We have built many, many light microscopy systems, in both industry and academia, and this is the lab class we wished we had had as students. There is a strong emphasis on building physical intuition, and on the simple rules of thumb that practicing scientists and engineers use to understand optical systems. The use of actual cameras and lenses allow you to see (literally!) what is being discussed, from illumination sources imaged onto the condenser front focal plane to diffracted orders in the objective back focal plane. This makes what once took hours of drawing tedious diagrams to understand obvious in seconds as students look firsthand at where the light actually goes, or how the image changes when an iris is moved. Learning optics this way is also a lot more fun for both students and instructors – a regular favorite is the moment when students first set up imaging with their cameras: even when three groups in a class have just done the same thing, the fourth still finds it exciting.

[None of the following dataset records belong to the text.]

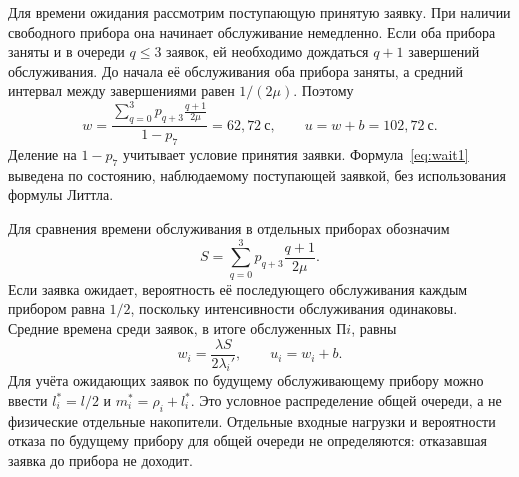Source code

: \documentclass[11pt,a4paper]{article}
\newcommand{\secs}{\text{с}}
\begin{document}
Для времени ожидания рассмотрим поступающую принятую заявку. При наличии свободного прибора она начинает обслуживание немедленно. Если оба прибора заняты и в очереди $q\le3$ заявок, ей необходимо дождаться $q+1$ завершений обслуживания. До начала её обслуживания оба прибора заняты, а средний интервал между завершениями равен $1/(2\mu)$. Поэтому
\begin{equation}
w=\frac{\displaystyle\sum_{q=0}^{3}p_{q+3}\frac{q+1}{2\mu}}{1-p_7}
=62{,}72\ \secs,\qquad u=w+b=102{,}72\ \secs.
\label{eq:wait1}
\end{equation}
Деление на $1-p_7$ учитывает условие принятия заявки. Формула~\eqref{eq:wait1} выведена по состоянию, наблюдаемому поступающей заявкой, без использования формулы Литтла.

Для сравнения времени обслуживания в отдельных приборах обозначим
\[
S=\sum_{q=0}^{3}p_{q+3}\frac{q+1}{2\mu}.
\]
Если заявка ожидает, вероятность её последующего обслуживания каждым прибором равна $1/2$, поскольку интенсивности обслуживания одинаковы. Средние времена среди заявок, в итоге обслуженных П$i$, равны
\begin{equation}
w_i=\frac{\lambda S}{2\lambda_i'},\qquad u_i=w_i+b.
\end{equation}
Для учёта ожидающих заявок по будущему обслуживающему прибору можно ввести $l_i^*=l/2$ и $m_i^*=\rho_i+l_i^*$. Это условное распределение общей очереди, а не физические отдельные накопители. Отдельные входные нагрузки и вероятности отказа по будущему прибору для общей очереди не определяются: отказавшая заявка до прибора не доходит.

\newpage
\end{document}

Figure 1: Fluorescence imaging in progress. Each microscope set-up is built and aligned by a team of two students.


A set of ten 3-hour lab modules have been designed to support a semester-long course, with all required materials. However, subsets of the labs can also be done as part of an Advanced Lab class that has students rotate through various different lab set-ups, or to emphasize the Fourier optics components of the labs for more advanced students.

Pedagogically, the course starts with lenses, and moves quickly (in Lab 2) to actual imaging on real CMOS cameras. Labs 3 and 4 introduce resolution, aberrations and the importance of illumination, setting the stage for setting up a complete microscope (with Kohler illumination) in Lab 5. The following three labs, 6 – 8, are the theoretical heart of the course and make use of a second camera imaging the objective back focal plane to introduce the Abbe theory of image formation in substantial detail, including deeper investigations of resolution and contrast, including the MTF, darkfield and phase contrast. The final two Labs, 9 and 10, involve fluorescence imaging and include a quantitative introduction to filter selection using Excel – a critical skill for those working with fluorescence, and simple enough that there is no reason not to include it at even the undergraduate level.

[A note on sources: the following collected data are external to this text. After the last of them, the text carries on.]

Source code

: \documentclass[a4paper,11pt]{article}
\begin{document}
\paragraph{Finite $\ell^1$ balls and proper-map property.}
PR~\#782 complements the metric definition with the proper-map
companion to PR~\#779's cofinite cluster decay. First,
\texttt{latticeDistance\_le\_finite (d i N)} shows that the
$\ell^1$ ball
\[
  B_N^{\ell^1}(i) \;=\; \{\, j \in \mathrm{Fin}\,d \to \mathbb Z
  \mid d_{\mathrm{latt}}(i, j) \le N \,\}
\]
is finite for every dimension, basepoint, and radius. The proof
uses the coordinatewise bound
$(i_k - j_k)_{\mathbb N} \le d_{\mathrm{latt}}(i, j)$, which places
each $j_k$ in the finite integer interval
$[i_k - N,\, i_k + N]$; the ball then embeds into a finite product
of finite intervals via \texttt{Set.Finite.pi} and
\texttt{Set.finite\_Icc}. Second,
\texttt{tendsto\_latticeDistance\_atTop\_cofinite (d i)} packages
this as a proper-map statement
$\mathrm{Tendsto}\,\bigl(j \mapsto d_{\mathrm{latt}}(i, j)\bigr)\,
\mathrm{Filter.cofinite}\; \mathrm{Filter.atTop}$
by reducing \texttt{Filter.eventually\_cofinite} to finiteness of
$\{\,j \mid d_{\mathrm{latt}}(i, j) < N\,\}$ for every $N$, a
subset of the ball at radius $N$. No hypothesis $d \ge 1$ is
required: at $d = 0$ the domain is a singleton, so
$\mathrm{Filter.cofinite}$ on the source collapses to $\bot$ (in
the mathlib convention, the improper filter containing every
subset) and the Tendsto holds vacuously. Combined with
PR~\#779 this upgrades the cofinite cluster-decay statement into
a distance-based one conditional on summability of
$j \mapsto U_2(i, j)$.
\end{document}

Figure 2: Student masking the objective back focal plane during the Abbe theory / spatial filtering lab.

The Immersion will be three days long. The intent is to make it tractable for participants to introduce lab modules or the entire class at their home campuses; total equipment cost is about $10k for a single lab set-up. The materials will be available as a single kit through a collaboration with Thorlabs, Inc., making it easier to both set up and support the lab. Course and Lab Notes, (as well as Instructor Tips documents for faculty) for all ten lab modules – over 300 pages total – are provided as free PDFs to reduce student costs. We will address set-up and alignment of the optical system; imaging, image analysis, and go through several of the most exciting lab modules, including Abbe theory and spatial filtering, phase contrast, and fluorescence imaging. Reading from the Lab and Course Notes will be assigned beforehand; participants should bring their course materials (provided in advance), a notebook, and a laptop.


Day 1:
-       Morning: Digital imaging; introduction to rail system
-       Afternoon: System alignment; Kohler illumination and conjugate planes

Day 2:
-       Morning: Darkfield imaging; introduction to Abbe theory of image formation
-       Afternoon: Adding a back focal plane camera; imaging and the back focal plane.

Day 3:
-       Morning: Fluorescence imaging
-       Afternoon: Contrast mechanisms (brightfield, darkfield, fluorescence; phase if time allows).